Mark Zuckerberg believes (FP Magazine December 2013) that “the story of the next century is the transition from an industrial, resource-based economy to a knowledge economy” but that smacks of a “let them eat cake” mentality.  It makes assumptions which are unsustainable without recourse to negative eugenics programs or an apocalyptic vision of death camps in our ‘green and pleasant land’.

It isn’t bureaucracy that keeps unemployment and poverty doggedly high but the attitude of politicians and business leaders that people can adapt to anything.

A member of the British governing classes very recently stated that fifteen per cent of Briton’s have an IQ that is less than 85. OK then, what are this fifteen percent going to do in the knowledge economy?  They won’t become doctors or nurses and they won’t be able to compete with cheaper immigrant labor.

The politicians tell us all to buckle under.
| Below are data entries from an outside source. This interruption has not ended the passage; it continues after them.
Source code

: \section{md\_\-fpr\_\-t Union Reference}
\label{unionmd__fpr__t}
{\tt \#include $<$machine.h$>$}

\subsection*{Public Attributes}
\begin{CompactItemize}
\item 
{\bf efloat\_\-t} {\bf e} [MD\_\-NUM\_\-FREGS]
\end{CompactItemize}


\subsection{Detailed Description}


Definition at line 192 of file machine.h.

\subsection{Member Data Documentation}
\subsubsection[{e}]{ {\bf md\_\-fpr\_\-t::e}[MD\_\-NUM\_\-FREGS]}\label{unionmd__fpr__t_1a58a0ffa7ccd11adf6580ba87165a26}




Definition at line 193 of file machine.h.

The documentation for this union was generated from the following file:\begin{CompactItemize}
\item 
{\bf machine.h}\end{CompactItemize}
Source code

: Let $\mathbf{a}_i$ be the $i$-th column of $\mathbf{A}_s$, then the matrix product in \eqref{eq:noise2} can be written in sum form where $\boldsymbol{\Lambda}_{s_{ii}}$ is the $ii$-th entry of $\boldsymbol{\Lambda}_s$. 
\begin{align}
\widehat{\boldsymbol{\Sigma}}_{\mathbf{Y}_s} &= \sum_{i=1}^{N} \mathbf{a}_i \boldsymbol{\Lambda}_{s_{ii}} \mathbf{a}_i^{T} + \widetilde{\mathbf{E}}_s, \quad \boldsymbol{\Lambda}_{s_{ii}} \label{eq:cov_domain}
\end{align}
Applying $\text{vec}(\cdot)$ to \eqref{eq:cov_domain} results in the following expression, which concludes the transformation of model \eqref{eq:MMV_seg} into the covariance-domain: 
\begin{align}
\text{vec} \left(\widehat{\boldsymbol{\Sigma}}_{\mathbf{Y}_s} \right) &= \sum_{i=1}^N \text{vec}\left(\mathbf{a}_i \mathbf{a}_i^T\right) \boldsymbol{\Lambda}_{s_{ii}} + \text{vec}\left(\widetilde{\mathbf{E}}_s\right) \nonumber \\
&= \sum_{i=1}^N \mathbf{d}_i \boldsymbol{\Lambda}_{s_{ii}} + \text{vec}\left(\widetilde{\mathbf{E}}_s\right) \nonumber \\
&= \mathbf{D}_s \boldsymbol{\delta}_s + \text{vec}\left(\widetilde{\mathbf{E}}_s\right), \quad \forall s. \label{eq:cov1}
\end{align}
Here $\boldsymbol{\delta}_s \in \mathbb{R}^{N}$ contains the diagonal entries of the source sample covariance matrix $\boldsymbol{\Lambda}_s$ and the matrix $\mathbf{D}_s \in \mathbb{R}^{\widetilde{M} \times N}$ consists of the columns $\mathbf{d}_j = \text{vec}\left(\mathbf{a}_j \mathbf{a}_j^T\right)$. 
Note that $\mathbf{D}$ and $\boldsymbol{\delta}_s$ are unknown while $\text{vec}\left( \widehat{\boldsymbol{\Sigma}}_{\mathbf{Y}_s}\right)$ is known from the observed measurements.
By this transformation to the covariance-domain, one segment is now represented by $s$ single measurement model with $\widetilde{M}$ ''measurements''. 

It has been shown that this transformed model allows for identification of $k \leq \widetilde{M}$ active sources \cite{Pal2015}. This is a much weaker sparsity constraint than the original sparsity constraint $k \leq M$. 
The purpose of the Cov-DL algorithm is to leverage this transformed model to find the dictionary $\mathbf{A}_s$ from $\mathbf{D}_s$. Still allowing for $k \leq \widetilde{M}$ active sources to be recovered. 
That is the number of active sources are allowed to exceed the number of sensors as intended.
They tell us immigration is good for Britain. But they don’t have to compete for jobs. I have a friend who is a master tradesman. He was unemployable because he did not speak Polish.  I am not anti-immigrant. I am ‘anti’ the idiots in government who think that the not so smart and the not so ruthless don’t matter. I am anti the politicians on all sides of the house that dismiss the ‘expensive’ tradesman who has spent most of his (or her) life perfecting his (or her) art because they assume they cannot always find a solution to the problems they created. And I am anti the educators and their bureaucratic henchmen who insist that people are machines to be engineered.

In the 21st Century, in the giddy rush to progress no-one, no group, no party has a vision for the future that has people, all people, at its centre.  In a world obsessed with the rights of the individual we have raised the individual as a group identity onto a lofty peak, as gods, while we ignore the individual as if they are worthless because as individuals they distract us from the ideal.

In the 21st Century no one should freeze to death, or live in fear of the cold. Government has condemned too many to suffering and too many to permanent insecurity.  We possess today a model for a society that drives the expectations of the many for a consumerist heaven that does no more than to enrich the coffers of the state and to betray the long term interests of the people.